Plunger Sucks the Fun Out of Injuries
According to an article in MITnews, a $3 device could improve the recovery from open wounds. The inventor is a mechanical engineering student, so there’s a good chance that she can quote Monty Python lines while making you feel mathematically inadequate.
The device uses suction for wound care. Apparently, when applied to a wound, negative pressure (like suction or a vacuum) improves recovery time. It’s still unclear as to why this happens, though. Not only does the suction itself help speed recovery, but the bandages covering the wounds don’t need to be changed as much, which might also aid in recovery.
Up until now, the cheapest negative-pressure unit costs $100 per day just to rent, and the batteries had to be charged every six hours. A device like that could be used in disaster areas that had regular power, but it doesn’t allow for the patient to move around very much, and had to be removed once power ran out. Dr. Robert Sheridan from Massachusetts General Hospital and a class of mechanical engineering students from the Massachusetts Institute of Technology decided an improvement was in order. They made a device that used no electrical power and could be left on a bandage for days.
One of the students, Danielle Zurovcik, decided to continue work on the device after the semester ended, and made it the focus of her master’s thesis. She field-tested 50 prototypes of the plastic device in Haiti, just after the earthquakes. Even though long-term study wasn’t possible, Zurovcik said that the team was “able to verify that negative-pressure therapy was being applied and the healing process was underway.” She plans on further tests for the new pocket-sized version in Rwanda, where clinics regularly don’t have power at all.

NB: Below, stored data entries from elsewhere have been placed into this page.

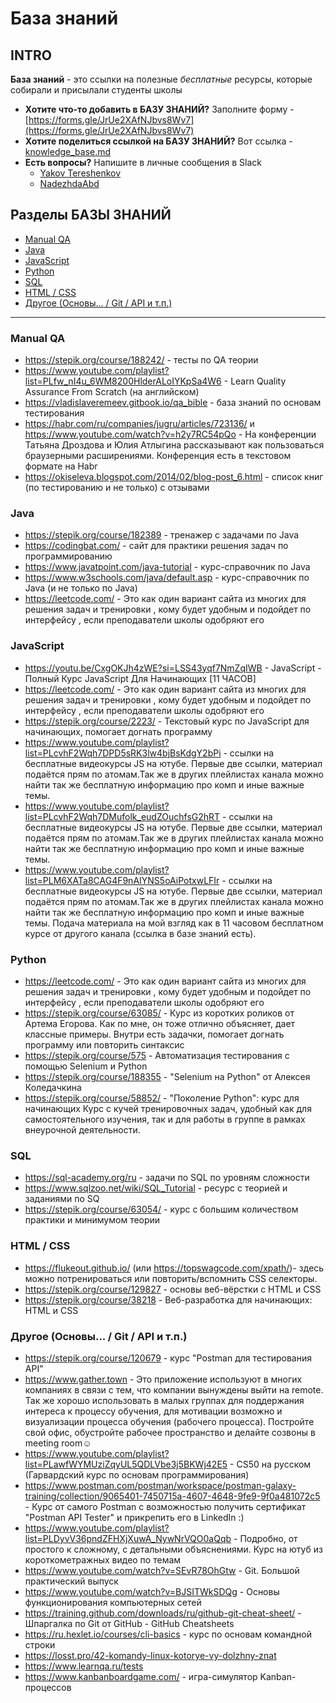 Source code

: # База знаний

## INTRO

**База знаний** - это ссылки на полезные _бесплатные_ ресурсы, которые собирали и присылали студенты школы

* **Хотите что-то добавить в БАЗУ ЗНАНИЙ?** Заполните форму - [https://forms.gle/JrUe2XAfNJbvs8Wv7](https://forms.gle/JrUe2XAfNJbvs8Wv7)
* **Хотите поделиться ссылкой на БАЗУ ЗНАНИЙ?** Вот ссылка - [knowledge_base.md](https://github.com/tereshenkov29/RedRoverSchool.Help/blob/main/knowledge_base.md)
* **Есть вопросы?** Напишите в личные сообщения в Slack
  * [Yakov Tereshenkov](https://redroverschool.slack.com/team/U05L4EHU2QK)
  * [NadezhdaAbd](https://redroverschool.slack.com/team/U05BXGBB1PA)

## Разделы БАЗЫ ЗНАНИЙ

* [Manual QA](#manual-qa)
* [Java](#java)
* [JavaScript](#javascript)
* [Python](#python)
* [SQL](#sql)
* [HTML / CSS](#html--css)
* [Другое (Основы... / Git / API и т.п.)](#другое-основы--git--api-и-тп)

---

### Manual QA

* https://stepik.org/course/188242/ - тесты по QA теории
* https://www.youtube.com/playlist?list=PLfw_nI4u_6WM8200HlderALoIYKpSa4W6 - Learn Quality Assurance From Scratch (на английском)
* https://vladislaveremeev.gitbook.io/qa_bible - база знаний по основам тестирования
* https://habr.com/ru/companies/jugru/articles/723136/ и https://www.youtube.com/watch?v=h2y7RC54pQo - На конференции Татьяна Дроздова и Юлия Атлыгина рассказывают как пользоваться браузерными расширениями. Конференция есть в текстовом формате на Habr
* https://okiseleva.blogspot.com/2014/02/blog-post_6.html - список книг (по тестированию и не только) с отзывами

### Java

* https://stepik.org/course/182389 - тренажер с задачами по Java
* https://codingbat.com/ - сайт для практики решения задач по программированию
* https://www.javatpoint.com/java-tutorial - курс-справочник по Java
* https://www.w3schools.com/java/default.asp - курс-справочник по Java (и не только по Java)
* https://leetcode.com/ - Это как один вариант сайта из многих для решения задач и тренировки , кому будет удобным и подойдет по интерфейсу , если преподаватели школы одобряют его 

### JavaScript

* https://youtu.be/CxgOKJh4zWE?si=LSS43yqf7NmZqIWB - JavaScript - Полный Курс JavaScript Для Начинающих [11 ЧАСОВ]
* https://leetcode.com/ - Это как один вариант сайта из многих для решения задач и тренировки , кому будет удобным и подойдет по интерфейсу , если преподаватели школы одобряют его 
* https://stepik.org/course/2223/ - Текстовый курс по JavaScript для начинающих, помогает догнать программу
* https://www.youtube.com/playlist?list=PLcvhF2Wqh7DPD5sRK3lw4bjBsKdgY2bPi - ссылки на бесплатные видеокурсы JS на ютубе. Первые две ссылки, материал подаётся прям по атомам.Так же в других плейлистах канала можно найти  так же бесплатную информацию про комп и иные важные темы.
* https://www.youtube.com/playlist?list=PLcvhF2Wqh7DMufolk_eudZOuchfsG2hRT - ссылки на бесплатные видеокурсы JS на ютубе. Первые две ссылки, материал подаётся прям по атомам.Так же в других плейлистах канала можно найти  так же бесплатную информацию про комп и иные важные темы.
* https://www.youtube.com/playlist?list=PLM6XATa8CAG4F9nAIYNS5oAiPotxwLFIr - ссылки на бесплатные видеокурсы JS на ютубе. Первые две ссылки, материал подаётся прям по атомам.Так же в других плейлистах канала можно найти  так же бесплатную информацию про комп и иные важные темы. Подача материала на мой взгляд как в 11 часовом бесплатном курсе от другого канала (ссылка в базе знаний есть).

### Python

* https://leetcode.com/ - Это как один вариант сайта из многих для решения задач и тренировки , кому будет удобным и подойдет по интерфейсу , если преподаватели школы одобряют его 
* https://stepik.org/course/63085/ - Курс из коротких роликов от Артема Егорова. Как по мне, он тоже отлично объясняет, дает классные примеры. Внутри есть задачки, помогает догнать программу или повторить синтаксис
* https://stepik.org/course/575 - Автоматизация тестирования с помощью Selenium и Python
* https://stepik.org/course/188355 - "Selenium на Python" от Алексея Коледачкина
* https://stepik.org/course/58852/ - "Поколение Python": курс для начинающих Курс с кучей тренировочных задач, удобный как для самостоятельного изучения, так и для работы в группе в рамках внеурочной деятельности. 

### SQL

* https://sql-academy.org/ru - задачи по SQL по уровням сложности
* https://www.sqlzoo.net/wiki/SQL_Tutorial - ресурс с теорией и заданиями по SQ
* https://stepik.org/course/63054/ - курс с большим количеством практики и минимумом теории

### HTML / CSS

* https://flukeout.github.io/ (или https://topswagcode.com/xpath/)- здесь можно потренироваться или повторить/вспомнить CSS селекторы. 
* https://stepik.org/course/129827 - основы веб-вёрстки с HTML и CSS
* https://stepik.org/course/38218 - Веб-разработка для начинающих: HTML и CSS

### Другое (Основы... / Git / API и т.п.)

* https://stepik.org/course/120679 - курс "Postman для тестирования API"
* https://www.gather.town - Это приложение используют в многих компаниях в связи с тем, что компании вынуждены выйти на remote. Так же хорошо использовать в малых группах для поддержания интереса к процессу обучения, для мотивации возможно и визуализации процесса обучения (рабочего процесса). Постройте свой офис, обустройте рабочее пространство и делайте созвоны в meeting room☺️
* https://www.youtube.com/playlist?list=PLawfWYMUziZqyUL5QDLVbe3j5BKWj42E5 - CS50 на русском (Гарвардский курс по основам программирования)
* https://www.postman.com/postman/workspace/postman-galaxy-training/collection/9065401-7450715a-4607-4648-9fe9-9f0a481072c5 - Курс от самого Postman с возможностью получить сертификат "Postman API Tester" и прикрепить его в LinkedIn :)
* https://www.youtube.com/playlist?list=PLDyvV36pndZFHXjXuwA_NywNrVQO0aQqb - Подробно, от простого к сложному, с детальными объяснениями. Курс на ютуб из короткометражных видео по темам
* https://www.youtube.com/watch?v=SEvR78OhGtw - Git. Большой практический выпуск
* https://www.youtube.com/watch?v=BJSITWkSDQg - Основы функционирования компьютерных сетей
* https://training.github.com/downloads/ru/github-git-cheat-sheet/ - Шпаргалка по Git от GitHub - GitHub Cheatsheets
* https://ru.hexlet.io/courses/cli-basics - курс по основам командной строки
* https://losst.pro/42-komandy-linux-kotorye-vy-dolzhny-znat
* https://www.learnqa.ru/tests
* https://www.kanbanboardgame.com/ - игра-симулятор Kanban-процессов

The device is basically a plastic container that collapses, accordion-style, with thin tubes that run to the bandage. The container is collapsed, the tubes are connected to the underside of the bandage, and the container is released. As the container tries to expand back to its original shape, it sucks air out of the bandage area, which creates the negative pressure. The bandage obviously needs to be air-tight, since any air leak would make the device useless. Production cost is only $3 per device, and to answer the question on everyone’s mind, yes, it looks like it is very possible to give yourself hickeys with this thing. No more lugging out the Shop Vac to fool your friends into thinking your last date went well! Of course, this suction device, combined with last week’s vagina scent, would be a pervert’s perfect evening.
Honestly, though, this device looks like a cheap plastic doodad that you get with a kid’s meal from a fast-food joint. Which is a good thing, I guess. McDonald’s burger joints in third-world countries could give these away and not only increase their local popularity, but also qualify as a medical clinic. “The doctor prescribes 50 cc’s of Big Mac, stat! Would you like fries with that?”